▶ **About this task**: Without the pictures, give the records again exactly as they appear.

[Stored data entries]
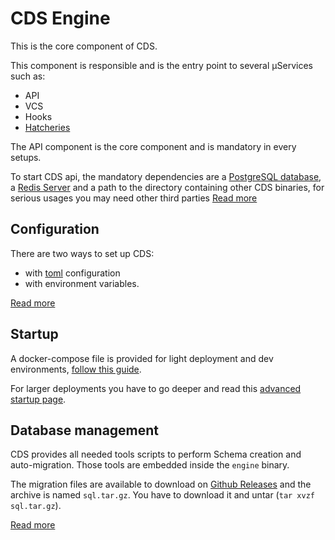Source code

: # CDS Engine

This is the core component of CDS.

This component is responsible and is the entry point to several µServices such as:

* API
* VCS
* Hooks
* [Hatcheries](https://ovh.github.io/cds/hatchery/)

The API component is the core component and is mandatory in every setups.

To start CDS api, the mandatory dependencies are a [PostgreSQL database](https://www.postgresql.org/), a [Redis Server](https://redis.io/) and a path to the directory containing other CDS binaries, for serious usages you may need other third parties [Read more](https://ovh.github.io/cds/installation/installation.requirements/)

## Configuration
There are two ways to set up CDS:

- with [toml](https://github.com/toml-lang/toml) configuration
- with environment variables.

[Read more](https://ovh.github.io/cds/hosting/configuration/)
 
## Startup

A docker-compose file is provided for light deployment and dev environments, [follow this guide](https://ovh.github.io/cds/installation/installation.ready-to-run.docker-compose/).

For larger deployments you have to go deeper and read this [advanced startup page](https://ovh.github.io/cds/installation/installation.advanced/).

## Database management

CDS provides all needed tools scripts to perform Schema creation and auto-migration. Those tools are embedded inside the `engine` binary.

The migration files are available to download on [Github Releases](https://github.com/ovh/cds/releases) and the archive is named `sql.tar.gz`. You have to download it and untar (`tar xvzf sql.tar.gz`).

[Read more](https://ovh.github.io/cds/installation/installation.database/)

▶ **Result**:
Source code

: # CDS Engine

This is the core component of CDS.

This component is responsible and is the entry point to several µServices such as:

* API
* VCS
* Hooks
* [Hatcheries](https://ovh.github.io/cds/hatchery/)

The API component is the core component and is mandatory in every setups.

To start CDS api, the mandatory dependencies are a [PostgreSQL database](https://www.postgresql.org/), a [Redis Server](https://redis.io/) and a path to the directory containing other CDS binaries, for serious usages you may need other third parties [Read more](https://ovh.github.io/cds/installation/installation.requirements/)

## Configuration
There are two ways to set up CDS:

- with [toml](https://github.com/toml-lang/toml) configuration
- with environment variables.

[Read more](https://ovh.github.io/cds/hosting/configuration/)
 
## Startup

A docker-compose file is provided for light deployment and dev environments, [follow this guide](https://ovh.github.io/cds/installation/installation.ready-to-run.docker-compose/).

For larger deployments you have to go deeper and read this [advanced startup page](https://ovh.github.io/cds/installation/installation.advanced/).

## Database management

CDS provides all needed tools scripts to perform Schema creation and auto-migration. Those tools are embedded inside the `engine` binary.

The migration files are available to download on [Github Releases](https://github.com/ovh/cds/releases) and the archive is named `sql.tar.gz`. You have to download it and untar (`tar xvzf sql.tar.gz`).

[Read more](https://ovh.github.io/cds/installation/installation.database/)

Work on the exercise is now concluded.